Information given |
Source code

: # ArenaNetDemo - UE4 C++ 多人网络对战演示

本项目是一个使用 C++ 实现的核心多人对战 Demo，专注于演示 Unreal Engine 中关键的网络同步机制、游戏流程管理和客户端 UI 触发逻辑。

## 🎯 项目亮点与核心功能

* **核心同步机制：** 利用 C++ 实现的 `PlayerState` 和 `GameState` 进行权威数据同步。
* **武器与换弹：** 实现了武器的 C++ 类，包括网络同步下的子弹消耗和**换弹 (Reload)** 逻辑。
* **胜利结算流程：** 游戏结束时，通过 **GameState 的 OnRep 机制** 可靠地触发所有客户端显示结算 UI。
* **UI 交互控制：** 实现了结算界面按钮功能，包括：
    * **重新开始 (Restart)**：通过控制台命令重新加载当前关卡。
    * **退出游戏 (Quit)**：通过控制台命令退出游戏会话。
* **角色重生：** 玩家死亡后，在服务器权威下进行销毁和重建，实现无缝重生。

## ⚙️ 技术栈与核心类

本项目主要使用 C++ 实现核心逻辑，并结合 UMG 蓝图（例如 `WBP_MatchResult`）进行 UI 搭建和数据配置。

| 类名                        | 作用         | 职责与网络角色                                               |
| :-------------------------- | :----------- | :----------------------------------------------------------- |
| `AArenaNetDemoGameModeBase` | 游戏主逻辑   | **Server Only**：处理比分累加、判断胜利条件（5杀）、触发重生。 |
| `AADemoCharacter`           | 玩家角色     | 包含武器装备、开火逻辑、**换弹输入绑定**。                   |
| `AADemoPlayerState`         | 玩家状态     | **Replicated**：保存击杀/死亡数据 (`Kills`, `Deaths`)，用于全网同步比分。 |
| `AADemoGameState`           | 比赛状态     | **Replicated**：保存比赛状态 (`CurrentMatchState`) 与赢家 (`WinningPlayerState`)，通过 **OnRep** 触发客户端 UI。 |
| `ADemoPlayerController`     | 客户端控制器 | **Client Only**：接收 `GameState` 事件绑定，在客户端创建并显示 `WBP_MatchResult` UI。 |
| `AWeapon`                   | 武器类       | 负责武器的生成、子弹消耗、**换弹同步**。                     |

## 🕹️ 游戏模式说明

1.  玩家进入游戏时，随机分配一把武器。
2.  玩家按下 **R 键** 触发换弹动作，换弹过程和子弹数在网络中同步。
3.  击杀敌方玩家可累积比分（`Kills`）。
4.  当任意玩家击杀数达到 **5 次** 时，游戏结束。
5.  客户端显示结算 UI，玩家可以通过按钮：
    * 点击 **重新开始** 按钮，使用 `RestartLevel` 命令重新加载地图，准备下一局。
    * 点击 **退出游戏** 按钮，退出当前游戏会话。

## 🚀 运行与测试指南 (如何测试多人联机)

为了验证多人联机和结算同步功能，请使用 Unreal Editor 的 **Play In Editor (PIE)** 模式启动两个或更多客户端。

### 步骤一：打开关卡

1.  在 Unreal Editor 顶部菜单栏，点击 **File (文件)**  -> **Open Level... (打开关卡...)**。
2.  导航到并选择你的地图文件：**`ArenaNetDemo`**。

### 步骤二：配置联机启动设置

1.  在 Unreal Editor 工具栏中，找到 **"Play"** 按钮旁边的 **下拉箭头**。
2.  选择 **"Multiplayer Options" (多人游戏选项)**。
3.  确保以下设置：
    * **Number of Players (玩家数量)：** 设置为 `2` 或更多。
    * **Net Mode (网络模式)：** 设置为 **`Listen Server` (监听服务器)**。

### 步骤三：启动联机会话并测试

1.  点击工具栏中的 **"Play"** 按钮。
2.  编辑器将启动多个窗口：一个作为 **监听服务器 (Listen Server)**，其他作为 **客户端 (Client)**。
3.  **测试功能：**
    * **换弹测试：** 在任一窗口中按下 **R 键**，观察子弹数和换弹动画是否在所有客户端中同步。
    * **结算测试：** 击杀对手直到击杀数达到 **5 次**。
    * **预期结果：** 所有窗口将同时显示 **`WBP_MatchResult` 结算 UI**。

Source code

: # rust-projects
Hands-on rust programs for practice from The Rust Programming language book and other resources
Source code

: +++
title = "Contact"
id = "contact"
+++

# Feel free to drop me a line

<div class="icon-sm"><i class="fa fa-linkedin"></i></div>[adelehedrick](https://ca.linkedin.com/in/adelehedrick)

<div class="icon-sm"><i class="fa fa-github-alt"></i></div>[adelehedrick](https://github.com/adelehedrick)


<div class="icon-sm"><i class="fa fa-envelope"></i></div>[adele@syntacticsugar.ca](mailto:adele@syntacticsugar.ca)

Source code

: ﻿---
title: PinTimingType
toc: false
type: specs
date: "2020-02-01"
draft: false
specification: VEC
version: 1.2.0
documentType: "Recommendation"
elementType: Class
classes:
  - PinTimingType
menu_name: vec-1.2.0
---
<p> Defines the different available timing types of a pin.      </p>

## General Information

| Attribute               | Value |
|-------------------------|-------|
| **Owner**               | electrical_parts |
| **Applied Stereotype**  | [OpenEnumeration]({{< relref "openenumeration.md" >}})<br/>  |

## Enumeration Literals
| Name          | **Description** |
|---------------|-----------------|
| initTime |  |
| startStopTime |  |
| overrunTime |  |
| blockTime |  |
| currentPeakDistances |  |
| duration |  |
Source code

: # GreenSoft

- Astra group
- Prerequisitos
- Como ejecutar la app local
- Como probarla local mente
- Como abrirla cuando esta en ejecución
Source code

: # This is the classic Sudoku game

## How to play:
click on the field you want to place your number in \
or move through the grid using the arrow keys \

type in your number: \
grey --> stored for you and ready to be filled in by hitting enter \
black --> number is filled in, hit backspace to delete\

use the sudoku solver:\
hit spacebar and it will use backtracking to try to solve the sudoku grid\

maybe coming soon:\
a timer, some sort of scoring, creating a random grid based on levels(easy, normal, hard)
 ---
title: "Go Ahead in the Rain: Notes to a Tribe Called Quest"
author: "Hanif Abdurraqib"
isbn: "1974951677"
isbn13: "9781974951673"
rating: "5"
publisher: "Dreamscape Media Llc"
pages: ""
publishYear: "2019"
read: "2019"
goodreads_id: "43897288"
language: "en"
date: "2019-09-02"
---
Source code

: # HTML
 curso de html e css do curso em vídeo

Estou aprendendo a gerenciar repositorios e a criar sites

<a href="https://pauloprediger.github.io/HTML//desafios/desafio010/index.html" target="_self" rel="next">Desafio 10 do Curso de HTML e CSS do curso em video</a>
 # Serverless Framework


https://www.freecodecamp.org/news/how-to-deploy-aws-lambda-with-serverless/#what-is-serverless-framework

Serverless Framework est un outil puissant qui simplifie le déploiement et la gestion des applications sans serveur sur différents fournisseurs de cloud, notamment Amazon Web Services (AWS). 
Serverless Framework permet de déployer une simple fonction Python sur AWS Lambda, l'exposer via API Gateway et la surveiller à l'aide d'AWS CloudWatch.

Instructions to follow | Take the material above and transcribe all of it exactly.

Response box |
Source code

: # ArenaNetDemo - UE4 C++ 多人网络对战演示

本项目是一个使用 C++ 实现的核心多人对战 Demo，专注于演示 Unreal Engine 中关键的网络同步机制、游戏流程管理和客户端 UI 触发逻辑。

## 🎯 项目亮点与核心功能

* **核心同步机制：** 利用 C++ 实现的 `PlayerState` 和 `GameState` 进行权威数据同步。
* **武器与换弹：** 实现了武器的 C++ 类，包括网络同步下的子弹消耗和**换弹 (Reload)** 逻辑。
* **胜利结算流程：** 游戏结束时，通过 **GameState 的 OnRep 机制** 可靠地触发所有客户端显示结算 UI。
* **UI 交互控制：** 实现了结算界面按钮功能，包括：
    * **重新开始 (Restart)**：通过控制台命令重新加载当前关卡。
    * **退出游戏 (Quit)**：通过控制台命令退出游戏会话。
* **角色重生：** 玩家死亡后，在服务器权威下进行销毁和重建，实现无缝重生。

## ⚙️ 技术栈与核心类

本项目主要使用 C++ 实现核心逻辑，并结合 UMG 蓝图（例如 `WBP_MatchResult`）进行 UI 搭建和数据配置。

| 类名                        | 作用         | 职责与网络角色                                               |
| :-------------------------- | :----------- | :----------------------------------------------------------- |
| `AArenaNetDemoGameModeBase` | 游戏主逻辑   | **Server Only**：处理比分累加、判断胜利条件（5杀）、触发重生。 |
| `AADemoCharacter`           | 玩家角色     | 包含武器装备、开火逻辑、**换弹输入绑定**。                   |
| `AADemoPlayerState`         | 玩家状态     | **Replicated**：保存击杀/死亡数据 (`Kills`, `Deaths`)，用于全网同步比分。 |
| `AADemoGameState`           | 比赛状态     | **Replicated**：保存比赛状态 (`CurrentMatchState`) 与赢家 (`WinningPlayerState`)，通过 **OnRep** 触发客户端 UI。 |
| `ADemoPlayerController`     | 客户端控制器 | **Client Only**：接收 `GameState` 事件绑定，在客户端创建并显示 `WBP_MatchResult` UI。 |
| `AWeapon`                   | 武器类       | 负责武器的生成、子弹消耗、**换弹同步**。                     |

## 🕹️ 游戏模式说明

1.  玩家进入游戏时，随机分配一把武器。
2.  玩家按下 **R 键** 触发换弹动作，换弹过程和子弹数在网络中同步。
3.  击杀敌方玩家可累积比分（`Kills`）。
4.  当任意玩家击杀数达到 **5 次** 时，游戏结束。
5.  客户端显示结算 UI，玩家可以通过按钮：
    * 点击 **重新开始** 按钮，使用 `RestartLevel` 命令重新加载地图，准备下一局。
    * 点击 **退出游戏** 按钮，退出当前游戏会话。

## 🚀 运行与测试指南 (如何测试多人联机)

为了验证多人联机和结算同步功能，请使用 Unreal Editor 的 **Play In Editor (PIE)** 模式启动两个或更多客户端。

### 步骤一：打开关卡

1.  在 Unreal Editor 顶部菜单栏，点击 **File (文件)**  -> **Open Level... (打开关卡...)**。
2.  导航到并选择你的地图文件：**`ArenaNetDemo`**。

### 步骤二：配置联机启动设置

1.  在 Unreal Editor 工具栏中，找到 **"Play"** 按钮旁边的 **下拉箭头**。
2.  选择 **"Multiplayer Options" (多人游戏选项)**。
3.  确保以下设置：
    * **Number of Players (玩家数量)：** 设置为 `2` 或更多。
    * **Net Mode (网络模式)：** 设置为 **`Listen Server` (监听服务器)**。

### 步骤三：启动联机会话并测试

1.  点击工具栏中的 **"Play"** 按钮。
2.  编辑器将启动多个窗口：一个作为 **监听服务器 (Listen Server)**，其他作为 **客户端 (Client)**。
3.  **测试功能：**
    * **换弹测试：** 在任一窗口中按下 **R 键**，观察子弹数和换弹动画是否在所有客户端中同步。
    * **结算测试：** 击杀对手直到击杀数达到 **5 次**。
    * **预期结果：** 所有窗口将同时显示 **`WBP_MatchResult` 结算 UI**。

Source code

: # rust-projects
Hands-on rust programs for practice from The Rust Programming language book and other resources
Source code

: +++
title = "Contact"
id = "contact"
+++

# Feel free to drop me a line

<div class="icon-sm"><i class="fa fa-linkedin"></i></div>[adelehedrick](https://ca.linkedin.com/in/adelehedrick)

<div class="icon-sm"><i class="fa fa-github-alt"></i></div>[adelehedrick](https://github.com/adelehedrick)


<div class="icon-sm"><i class="fa fa-envelope"></i></div>[adele@syntacticsugar.ca](mailto:adele@syntacticsugar.ca)

Source code

: ﻿---
title: PinTimingType
toc: false
type: specs
date: "2020-02-01"
draft: false
specification: VEC
version: 1.2.0
documentType: "Recommendation"
elementType: Class
classes:
  - PinTimingType
menu_name: vec-1.2.0
---
<p> Defines the different available timing types of a pin.      </p>

## General Information

| Attribute               | Value |
|-------------------------|-------|
| **Owner**               | electrical_parts |
| **Applied Stereotype**  | [OpenEnumeration]({{< relref "openenumeration.md" >}})<br/>  |

## Enumeration Literals
| Name          | **Description** |
|---------------|-----------------|
| initTime |  |
| startStopTime |  |
| overrunTime |  |
| blockTime |  |
| currentPeakDistances |  |
| duration |  |
Source code

: # GreenSoft

- Astra group
- Prerequisitos
- Como ejecutar la app local
- Como probarla local mente
- Como abrirla cuando esta en ejecución
Source code

: # This is the classic Sudoku game

## How to play:
click on the field you want to place your number in \
or move through the grid using the arrow keys \

type in your number: \
grey --> stored for you and ready to be filled in by hitting enter \
black --> number is filled in, hit backspace to delete\

use the sudoku solver:\
hit spacebar and it will use backtracking to try to solve the sudoku grid\

maybe coming soon:\
a timer, some sort of scoring, creating a random grid based on levels(easy, normal, hard)
 ---
title: "Go Ahead in the Rain: Notes to a Tribe Called Quest"
author: "Hanif Abdurraqib"
isbn: "1974951677"
isbn13: "9781974951673"
rating: "5"
publisher: "Dreamscape Media Llc"
pages: ""
publishYear: "2019"
read: "2019"
goodreads_id: "43897288"
language: "en"
date: "2019-09-02"
---
Source code

: # HTML
 curso de html e css do curso em vídeo

Estou aprendendo a gerenciar repositorios e a criar sites

<a href="https://pauloprediger.github.io/HTML//desafios/desafio010/index.html" target="_self" rel="next">Desafio 10 do Curso de HTML e CSS do curso em video</a>
 # Serverless Framework


https://www.freecodecamp.org/news/how-to-deploy-aws-lambda-with-serverless/#what-is-serverless-framework

Serverless Framework est un outil puissant qui simplifie le déploiement et la gestion des applications sans serveur sur différents fournisseurs de cloud, notamment Amazon Web Services (AWS). 
Serverless Framework permet de déployer une simple fonction Python sur AWS Lambda, l'exposer via API Gateway et la surveiller à l'aide d'AWS CloudWatch.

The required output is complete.